PPDC: So it sounds like a massive tree-planting effort along the Belt and Road?

ES: It’s slightly more than that. During the forum, the GCF also announced the launch of an international ecological restoration fund, drawn from donations from companies worldwide to promote a green economy in countries involved in the BRI. First pilot project for poplar planting abroad is planned in mountains of Pakistan along the China Pakistan Economic Corridor (CPEC), but I found no Pakistani representative at the Forum or among the listed editors of the very detailed bilingual report “Restoration of Populus Euphratica” handed out to participants.

Dozens of Chinese companies, including the very famous ELION Group which has been celebrated for its anti-desertification efforts in Kubuqi Desert, were featured heavily at the event. The whole thing makes me feel that the logic for doing such “Green BRI” projects is quite similar to the logic behind “industrial capacity sharing” along the Belt and Road, i.e. exporting Chinese industrial capacities such as power plants and steel mills to other countries. China has some mature desertification-control technology, buttressed by domestic success stories and may be shared and exported with some involvement of China companies. Whether or not the marketed approach fits local needs, ecological conditions and social demands is to be studied AFTER overall project direction has been identified.

Like high-speed railways and other “exported capacity”, success of such projects directly depends on how they match local conditions. Strategic planning and public consultations are straightforward means to increase likelihood of success. So far those tools are rarely used in early planning of BRI projects and “capacity sharing” programs.
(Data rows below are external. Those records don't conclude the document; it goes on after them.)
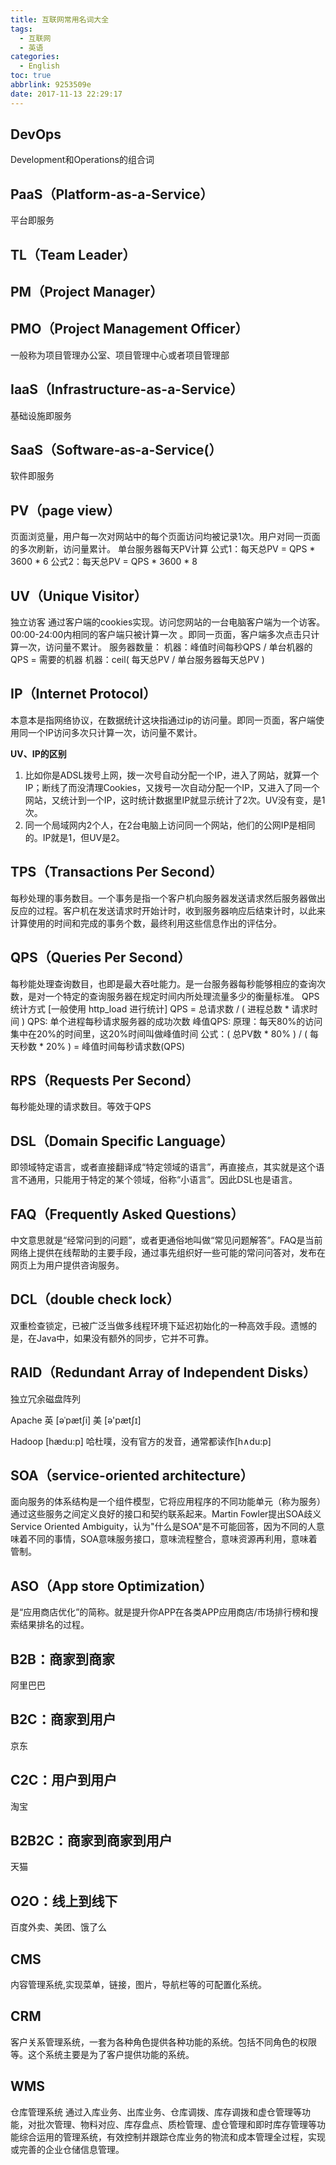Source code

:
 ```yaml
---
title: 互联网常用名词大全
tags:
  - 互联网
  - 英语
categories: 
  - English
toc: true
abbrlink: 9253509e
date: 2017-11-13 22:29:17
---
```


## DevOps
Development和Operations的组合词

## PaaS（Platform-as-a-Service）
平台即服务

## TL（Team Leader）
## PM（Project Manager）
## PMO（Project Management Officer）
一般称为项目管理办公室、项目管理中心或者项目管理部

## IaaS（Infrastructure-as-a-Service）
基础设施即服务

## SaaS（Software-as-a-Service(）
软件即服务

## PV（page view）

页面浏览量，用户每一次对网站中的每个页面访问均被记录1次。用户对同一页面的多次刷新，访问量累计。
单台服务器每天PV计算 
公式1：每天总PV = QPS * 3600 * 6 
公式2：每天总PV = QPS * 3600 * 8

## UV（Unique  Visitor）

独立访客    通过客户端的cookies实现。访问您网站的一台电脑客户端为一个访客。00:00-24:00内相同的客户端只被计算一次 。即同一页面，客户端多次点击只计算一次，访问量不累计。
服务器数量： 
机器：峰值时间每秒QPS / 单台机器的QPS = 需要的机器 
机器：ceil( 每天总PV / 单台服务器每天总PV )

## IP（Internet Protocol）

本意本是指网络协议，在数据统计这块指通过ip的访问量。即同一页面，客户端使用同一个IP访问多次只计算一次，访问量不累计。

**UV、IP的区别**

1. 比如你是ADSL拨号上网，拨一次号自动分配一个IP，进入了网站，就算一个IP；断线了而没清理Cookies，又拨号一次自动分配一个IP，又进入了同一个网站，又统计到一个IP，这时统计数据里IP就显示统计了2次。UV没有变，是1次。
2. 同一个局域网内2个人，在2台电脑上访问同一个网站，他们的公网IP是相同的。IP就是1，但UV是2。

## TPS（Transactions Per Second）

每秒处理的事务数目。一个事务是指一个客户机向服务器发送请求然后服务器做出反应的过程。客户机在发送请求时开始计时，收到服务器响应后结束计时，以此来计算使用的时间和完成的事务个数，最终利用这些信息作出的评估分。

## QPS（Queries Per Second）

每秒能处理查询数目，也即是最大吞吐能力。是一台服务器每秒能够相应的查询次数，是对一个特定的查询服务器在规定时间内所处理流量多少的衡量标准。
QPS统计方式 [一般使用 http_load 进行统计] 
QPS = 总请求数 / ( 进程总数 * 请求时间 ) 
QPS: 单个进程每秒请求服务器的成功次数
峰值QPS:
原理：每天80%的访问集中在20%的时间里，这20%时间叫做峰值时间 
公式：( 总PV数 * 80% ) / ( 每天秒数 * 20% ) = 峰值时间每秒请求数(QPS)

## RPS（Requests Per Second）

每秒能处理的请求数目。等效于QPS

## DSL（Domain Specific Language）

即领域特定语言，或者直接翻译成“特定领域的语言”，再直接点，其实就是这个语言不通用，只能用于特定的某个领域，俗称“小语言”。因此DSL也是语言。

## FAQ（Frequently Asked Questions）

中文意思就是“经常问到的问题”，或者更通俗地叫做“常见问题解答”。FAQ是当前网络上提供在线帮助的主要手段，通过事先组织好一些可能的常问问答对，发布在网页上为用户提供咨询服务。

## DCL（double check lock）

双重检查锁定，已被广泛当做多线程环境下延迟初始化的一种高效手段。遗憾的是，在Java中，如果没有额外的同步，它并不可靠。

## RAID（Redundant Array of Independent Disks）

独立冗余磁盘阵列

Apache
英 [əˈpætʃi] 美 [ə'pætʃɪ]

Hadoop
[hædu:p] 哈杜噗，没有官方的发音，通常都读作[h∧du:p]

## SOA（service-oriented architecture）

面向服务的体系结构是一个组件模型，它将应用程序的不同功能单元（称为服务）通过这些服务之间定义良好的接口和契约联系起来。Martin Fowler提出SOA歧义Service Oriented Ambiguity，认为"什么是SOA"是不可能回答，因为不同的人意味着不同的事情，SOA意味服务接口，意味流程整合，意味资源再利用，意味着管制。

## ASO（App store Optimization）
是“应用商店优化”的简称。就是提升你APP在各类APP应用商店/市场排行榜和搜索结果排名的过程。

## B2B：商家到商家
阿里巴巴

## B2C：商家到用户
京东

## C2C：用户到用户
淘宝

## B2B2C：商家到商家到用户
天猫

## O2O：线上到线下
百度外卖、美团、饿了么

## CMS
内容管理系统,实现菜单，链接，图片，导航栏等的可配置化系统。

## CRM
客户关系管理系统，一套为各种角色提供各种功能的系统。包括不同角色的权限等。这个系统主要是为了客户提供功能的系统。

## WMS
仓库管理系统 
通过入库业务、出库业务、仓库调拨、库存调拨和虚仓管理等功能，对批次管理、物料对应、库存盘点、质检管理、虚仓管理和即时库存管理等功能综合运用的管理系统，有效控制并跟踪仓库业务的物流和成本管理全过程，实现或完善的企业仓储信息管理。

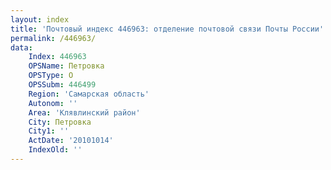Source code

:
 ```yaml
---
layout: index
title: 'Почтовый индекс 446963: отделение почтовой связи Почты России'
permalink: /446963/
data:
    Index: 446963
    OPSName: Петровка
    OPSType: О
    OPSSubm: 446499
    Region: 'Самарская область'
    Autonom: ''
    Area: 'Клявлинский район'
    City: Петровка
    City1: ''
    ActDate: '20101014'
    IndexOld: ''
---
```

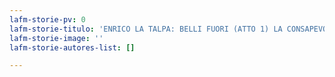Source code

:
 ```yaml
---
lafm-storie-pv: 0
lafm-storie-titulo: 'ENRICO LA TALPA: BELLI FUORI (ATTO 1) LA CONSAPEVOLEZZA'
lafm-storie-image: ''
lafm-storie-autores-list: []

---
```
PPDC: Were there reservations expressed at the event about this approach?

ES: First of all, I must clarify that I do not disagree with necessity to plant trees. And I see great necessity to restore natural multi-species riparian forests in Central Asia. But similar to many other scientists, I tend to view with great suspicion tree-planting projects in deserts and steppes which naturally do not support woody vegetation, unless it is done due to extreme economic need and in environmentally sustainable manner. Water availability and equitable access to its use is the key factor on which adaptation strategy in a given place depends on. For example, the key to restoration of riparian forests is in preserving adequate flooding by respective rivers and controlling grazing and other activities that suppress tree growth. Artificial planting is only a supplementary measure, especially in places where seeds from trees are not available naturally.

From all foreigners who came to the forum, only Meskele Lera Lencha, the officer of the Hailemariam and Roman Foundation from Ethiopia called China to support large-scale tree-planting endeavors overseas. Other foreign participants had stressed different priorities such as local community empowerment and diversification of local economies.

Even tree-planting champions like the very articulate John H. Kwon from Korean Future Forest, which plants forests in China’s easternmost deserts, explained that planting efforts alone cannot catch up with the speed of land degradation, and preventative policies and measures are essential to win the battle.

PPDC: Did you weigh in on the debate?

ES: At the event I attempted to describe long-term cooperation in China-Mongolia-Russia Dauria International Protected Area, where government agencies, scientists and NGOs complement each other. I emphasized priority of protection measures and strategic science-based environmental assessment of any development and climate adaptation project. Interesting enough, my pitch was immediately echoed by the Head of the FGA Grassland Management, who stated that the main task of desertification control is to prevent conversion of the desert margins into arable land during wetter phases of climate cycle.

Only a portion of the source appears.